**Problem statement:**
Copy every line of the records exactly, without including the images.
========
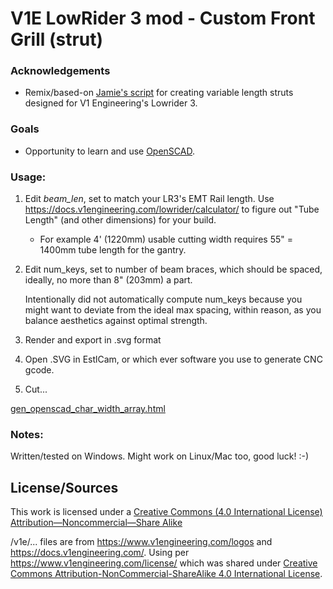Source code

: 
 # V1E LowRider 3 mod - Custom Front Grill (strut)

### Acknowledgements
- Remix/based-on [Jamie's script](https://www.printables.com/model/206716-lr3-strut-plate-variable) for creating variable length struts designed for V1 Engineering's Lowrider 3.

### Goals
- Opportunity to learn and use [OpenSCAD](https://www.openscad.org/).

### Usage:
 1) Edit _beam_len_, set to match your LR3's EMT Rail length.  Use https://docs.v1engineering.com/lowrider/calculator/ to figure out "Tube Length" (and other dimensions) for your build.
     - For example 4' (1220mm) usable cutting width requires 55" = 1400mm tube length for the gantry.

 2) Edit num_keys, set to number of beam braces, which should be spaced, ideally, no more than 8" (203mm) a part.  
 
     Intentionally did not automatically compute num_keys because you might want to deviate from the ideal max spacing, within reason, as you balance aesthetics against optimal strength.

 3) Render and export in .svg format

 4) Open .SVG in EstlCam, or which ever software you use to generate CNC gcode.

 5) Cut...

[gen_openscad_char_width_array.html]()

### Notes:
Written/tested on Windows.  Might work on Linux/Mac too, good luck! :-)

## License/Sources
This work is licensed under a [Creative Commons (4.0 International License)
Attribution—Noncommercial—Share Alike](http://creativecommons.org/licenses/by-nc-sa/4.0/)

/v1e/... files are from https://www.v1engineering.com/logos and https://docs.v1engineering.com/.  Using per https://www.v1engineering.com/license/ which was shared under [Creative Commons Attribution-NonCommercial-ShareAlike 4.0 International License](https://creativecommons.org/licenses/by-nc-sa/4.0/).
========
**Solution for this problem:**
Source code

: 
 # V1E LowRider 3 mod - Custom Front Grill (strut)

### Acknowledgements
- Remix/based-on [Jamie's script](https://www.printables.com/model/206716-lr3-strut-plate-variable) for creating variable length struts designed for V1 Engineering's Lowrider 3.

### Goals
- Opportunity to learn and use [OpenSCAD](https://www.openscad.org/).

### Usage:
 1) Edit _beam_len_, set to match your LR3's EMT Rail length.  Use https://docs.v1engineering.com/lowrider/calculator/ to figure out "Tube Length" (and other dimensions) for your build.
     - For example 4' (1220mm) usable cutting width requires 55" = 1400mm tube length for the gantry.

 2) Edit num_keys, set to number of beam braces, which should be spaced, ideally, no more than 8" (203mm) a part.  
 
     Intentionally did not automatically compute num_keys because you might want to deviate from the ideal max spacing, within reason, as you balance aesthetics against optimal strength.

 3) Render and export in .svg format

 4) Open .SVG in EstlCam, or which ever software you use to generate CNC gcode.

 5) Cut...

[gen_openscad_char_width_array.html]()

### Notes:
Written/tested on Windows.  Might work on Linux/Mac too, good luck! :-)

## License/Sources
This work is licensed under a [Creative Commons (4.0 International License)
Attribution—Noncommercial—Share Alike](http://creativecommons.org/licenses/by-nc-sa/4.0/)

/v1e/... files are from https://www.v1engineering.com/logos and https://docs.v1engineering.com/.  Using per https://www.v1engineering.com/license/ which was shared under [Creative Commons Attribution-NonCommercial-ShareAlike 4.0 International License](https://creativecommons.org/licenses/by-nc-sa/4.0/).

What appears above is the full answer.